Implications of the decision

For interracial marriage

Despite the Supreme Court’s decision, anti-miscegenation laws remained on the books in several states, although the decision had made them unenforceable. In 2000, Alabama became the last state to adapt its laws to the Supreme Court’s decision, by removing a provision prohibiting mixed-race marriage from its state constitution through a ballot initiative. 60% of voters voted for the removal of the anti-miscegenation rule, and 40% against.[14]

After Loving v. Virginia, the number of interracial marriages continued to increase across the United States[15] and in the South. In Georgia, for instance, the number of interracial marriages increased from 21 in 1967 to 115 in 1970.[16]

For same-sex marriage

Loving v. Virginia is discussed in the context of the public debate about same-sex marriage in the United States.[17]

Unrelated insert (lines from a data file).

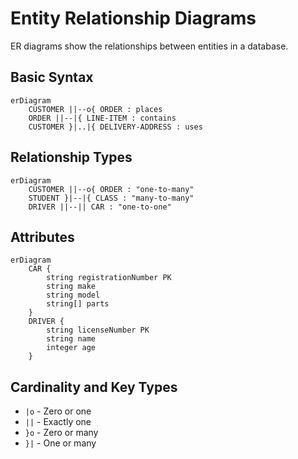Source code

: # Entity Relationship Diagrams

ER diagrams show the relationships between entities in a database.

## Basic Syntax

```mermaid
erDiagram
    CUSTOMER ||--o{ ORDER : places
    ORDER ||--|{ LINE-ITEM : contains
    CUSTOMER }|..|{ DELIVERY-ADDRESS : uses
```

## Relationship Types

```mermaid
erDiagram
    CUSTOMER ||--o{ ORDER : "one-to-many"
    STUDENT }|--|{ CLASS : "many-to-many"
    DRIVER ||--|| CAR : "one-to-one"
```

## Attributes

```mermaid
erDiagram
    CAR {
        string registrationNumber PK
        string make
        string model
        string[] parts
    }
    DRIVER {
        string licenseNumber PK
        string name
        integer age
    }
```

## Cardinality and Key Types

- `|o` - Zero or one
- `||` - Exactly one
- `}o` - Zero or many
- `}|` - One or many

In Hernandez v. Robles (2006), the majority opinion of the New York Court of Appeals, that state’s highest court, declined to rely on the Loving case when deciding whether a right to same-sex marriage existed, holding that “the historical background of Loving is different from the history underlying this case.”[18] In the 2010, federal district court decision in Perry v. Schwarzenegger, which overturned California’s Proposition 8 (which restricted marriage to opposite-sex couples), Judge Vaughn R. Walker cited Loving v. Virginia to conclude that “the [constitutional] right to marry protects an individual’s choice of marital partner regardless of gender”.[19] On more narrow grounds, the 9th Circuit Court of Appeals affirmed.[20][21]

In June 2007, on the 40th anniversary of the issuance of the Supreme Court’s decision in Loving, commenting on the comparison between interracial marriage and same-sex marriage, Mildred Loving issued a statement in relation to Loving v. Virginia and its mention in the ongoing court case Perry v. Brown:

I believe all Americans, no matter their race, no matter their sex, no matter their sexual orientation, should have that same freedom to marry… I am still not a political person, but I am proud that Richard’s and my name is on a court case that can help reinforce the love, the commitment, the fairness and the family that so many people, black or white, young or old, gay or straight, seek in life. I support the freedom to marry for all. That’s what Loving, and loving, are all about.